- [YOUR GOAL]: Please write out the full listing beneath this line exactly, skipping its images.

- [INPUT MATERIAL]:
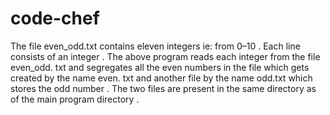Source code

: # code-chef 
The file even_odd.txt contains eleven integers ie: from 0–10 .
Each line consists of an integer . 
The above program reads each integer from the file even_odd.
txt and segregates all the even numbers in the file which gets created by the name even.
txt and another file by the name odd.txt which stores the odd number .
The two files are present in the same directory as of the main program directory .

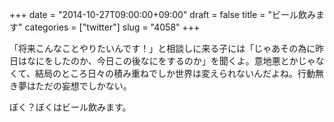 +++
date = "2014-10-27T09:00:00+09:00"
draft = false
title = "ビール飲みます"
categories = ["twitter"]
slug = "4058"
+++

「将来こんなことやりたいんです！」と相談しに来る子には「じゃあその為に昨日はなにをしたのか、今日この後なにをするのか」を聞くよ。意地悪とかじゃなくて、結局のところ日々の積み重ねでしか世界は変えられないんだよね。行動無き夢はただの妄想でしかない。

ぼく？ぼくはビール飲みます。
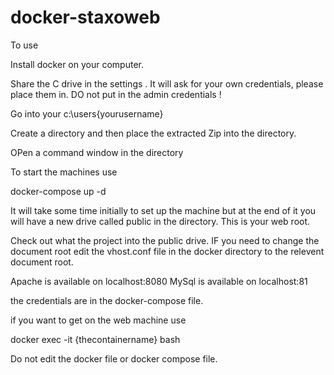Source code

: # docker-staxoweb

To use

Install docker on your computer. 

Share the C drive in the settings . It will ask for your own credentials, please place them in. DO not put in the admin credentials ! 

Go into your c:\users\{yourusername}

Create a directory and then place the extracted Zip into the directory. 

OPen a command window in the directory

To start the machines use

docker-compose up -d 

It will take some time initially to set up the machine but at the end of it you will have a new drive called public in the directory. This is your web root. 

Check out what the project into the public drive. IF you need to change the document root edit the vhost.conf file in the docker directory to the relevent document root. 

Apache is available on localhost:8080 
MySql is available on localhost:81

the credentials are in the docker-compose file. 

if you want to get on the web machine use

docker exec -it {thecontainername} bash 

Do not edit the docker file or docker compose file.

- [ANSWER BOX]:
Source code

: # code-chef 
The file even_odd.txt contains eleven integers ie: from 0–10 .
Each line consists of an integer . 
The above program reads each integer from the file even_odd.
txt and segregates all the even numbers in the file which gets created by the name even.
txt and another file by the name odd.txt which stores the odd number .
The two files are present in the same directory as of the main program directory .

 +++
date = "2014-10-27T09:00:00+09:00"
draft = false
title = "ビール飲みます"
categories = ["twitter"]
slug = "4058"
+++

「将来こんなことやりたいんです！」と相談しに来る子には「じゃあその為に昨日はなにをしたのか、今日この後なにをするのか」を聞くよ。意地悪とかじゃなくて、結局のところ日々の積み重ねでしか世界は変えられないんだよね。行動無き夢はただの妄想でしかない。

ぼく？ぼくはビール飲みます。
Source code

: # docker-staxoweb

To use

Install docker on your computer. 

Share the C drive in the settings . It will ask for your own credentials, please place them in. DO not put in the admin credentials ! 

Go into your c:\users\{yourusername}

Create a directory and then place the extracted Zip into the directory. 

OPen a command window in the directory

To start the machines use

docker-compose up -d 

It will take some time initially to set up the machine but at the end of it you will have a new drive called public in the directory. This is your web root. 

Check out what the project into the public drive. IF you need to change the document root edit the vhost.conf file in the docker directory to the relevent document root. 

Apache is available on localhost:8080 
MySql is available on localhost:81

the credentials are in the docker-compose file. 

if you want to get on the web machine use

docker exec -it {thecontainername} bash 

Do not edit the docker file or docker compose file.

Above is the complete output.